George Brandis and the “settled science” of climate change

George Brandis in Australia's Senate
George Brandis in Australia’s Senate

Australia’s Attorney-General Senator George Brandis gave an interview a couple of weeks ago where he got all upset about people who say the science of climate change is “settled”.

Brandis said people who made this claim were “ignorant” and “medieval” and ventured further into the defence of climate science deniers over a few glasses of who-knows-what with Brendan O’Neill, the editor of the online magazine Spiked ( a new incarnation of a magazine that used to be called Living Marxism) .

The interview was widely reported  – The Guardian, ABC and Sydney Morning Herald all had a crack at the story.

On my Planet Oz Guardian blog, I went to visit Brandis to warn him he might have got his alternate and actual universes transposed.

Brandis had tried to paint climate science deniers as poor sidelined victims at a time when they’re all over Australia’s dominant media outlet, News Corp.

Peter Ellerton, a lecturer in critical thinking at the University of Queensland, put it succinctly when he wrote on The Conversation: “Brandis has confused the right to speak an idea with the non-existent right that the idea be given credibility.”

Ellerton added:

Brandis hopes that our natural repulsion at excluding a particular view from the public arena will be aroused in support of climate science denial. This, however, ignores a vital characteristic of public debate: when ideas suffer body blows of sustained scientific refutation any attempt to maintain their status by appeal to an equal right of hearing is also an attempt to exempt them from evidential requirements and argumentative rigour.

Brandis reserved particular disdain for Senator Penny Wong, who he has apparently crowned the “high priestess of political correctness”.

So I went back to some of the exchanges between Brandis and Wong recorded in the Australian Parliamentary Hansard.  It turns out that nobody should have been surprised at what Brandis had said.

He said practically the same thing back in November 2011 when the Gillard Government was putting its carbon pricing laws into law.

He managed to put the most straw-bound of all straw-men arguments, when he said: “There are few things that make my blood boil more than to hear the ignorance of those who say scepticism is anti-scientific.”

Show me a scientist who isn’t intrinsically sceptical, and I’ll show a particular bottle of ungifted 1959 Penfold’s Grange.

But in another exchange, also in November 2011, Wong puts some context around what she means by “settled science” and then summarises an interjection from Brandis.  I’ll leave you with it.

Senator WONG (South Australia—Minister for Finance and Deregulation) (14:25): Thank you, Mr President. On whether or not the science is settled the government has a very clear position: it is.
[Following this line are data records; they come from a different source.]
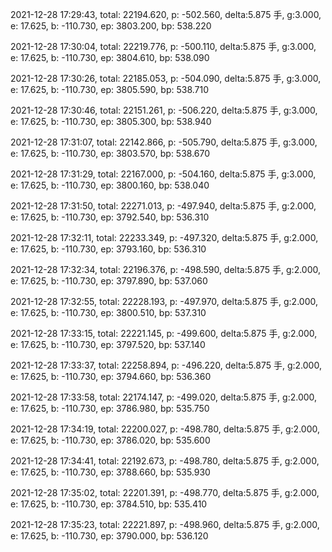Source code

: 2021-12-28 17:29:43, total: 22194.620, p: -502.560, delta:5.875 手, g:3.000, e: 17.625, b: -110.730, ep: 3803.200, bp: 538.220

2021-12-28 17:30:04, total: 22219.776, p: -500.110, delta:5.875 手, g:3.000, e: 17.625, b: -110.730, ep: 3804.610, bp: 538.090

2021-12-28 17:30:26, total: 22185.053, p: -504.090, delta:5.875 手, g:3.000, e: 17.625, b: -110.730, ep: 3805.590, bp: 538.710

2021-12-28 17:30:46, total: 22151.261, p: -506.220, delta:5.875 手, g:3.000, e: 17.625, b: -110.730, ep: 3805.300, bp: 538.940

2021-12-28 17:31:07, total: 22142.866, p: -505.790, delta:5.875 手, g:3.000, e: 17.625, b: -110.730, ep: 3803.570, bp: 538.670

2021-12-28 17:31:29, total: 22167.000, p: -504.160, delta:5.875 手, g:3.000, e: 17.625, b: -110.730, ep: 3800.160, bp: 538.040

2021-12-28 17:31:50, total: 22271.013, p: -497.940, delta:5.875 手, g:2.000, e: 17.625, b: -110.730, ep: 3792.540, bp: 536.310

2021-12-28 17:32:11, total: 22233.349, p: -497.320, delta:5.875 手, g:2.000, e: 17.625, b: -110.730, ep: 3793.160, bp: 536.310

2021-12-28 17:32:34, total: 22196.376, p: -498.590, delta:5.875 手, g:2.000, e: 17.625, b: -110.730, ep: 3797.890, bp: 537.060

2021-12-28 17:32:55, total: 22228.193, p: -497.970, delta:5.875 手, g:2.000, e: 17.625, b: -110.730, ep: 3800.510, bp: 537.310

2021-12-28 17:33:15, total: 22221.145, p: -499.600, delta:5.875 手, g:2.000, e: 17.625, b: -110.730, ep: 3797.520, bp: 537.140

2021-12-28 17:33:37, total: 22258.894, p: -496.220, delta:5.875 手, g:2.000, e: 17.625, b: -110.730, ep: 3794.660, bp: 536.360

2021-12-28 17:33:58, total: 22174.147, p: -499.020, delta:5.875 手, g:2.000, e: 17.625, b: -110.730, ep: 3786.980, bp: 535.750

2021-12-28 17:34:19, total: 22200.027, p: -498.780, delta:5.875 手, g:2.000, e: 17.625, b: -110.730, ep: 3786.020, bp: 535.600

2021-12-28 17:34:41, total: 22192.673, p: -498.780, delta:5.875 手, g:2.000, e: 17.625, b: -110.730, ep: 3788.660, bp: 535.930

2021-12-28 17:35:02, total: 22201.391, p: -498.770, delta:5.875 手, g:2.000, e: 17.625, b: -110.730, ep: 3784.510, bp: 535.410

2021-12-28 17:35:23, total: 22221.897, p: -498.960, delta:5.875 手, g:2.000, e: 17.625, b: -110.730, ep: 3790.000, bp: 536.120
The overwhelming consensus of the world’s scientists with relevant qualifications—those who have advised governments around the world—is that climate change is real. There is obviously uncertainty on consequence, but most of that uncertainty is on the downside—that is, that some of the conse­quences could be worse than those which have been previously predicted. I would commend any senator in this place to look at the publication released by the govern­ment—I think it was earlier this year—which updated some of the science. It was entitled The Critical Decade and it does demon­strate—

Senator Brandis: If the science is settled why does it have to be updated?

Senator WONG: That is an extraordinarily stupid interjection. (Time expired)

 

Author: Graham

Graham Readfearn is a Brisbane-based journalist. Go to the About page in the top navigation for more information.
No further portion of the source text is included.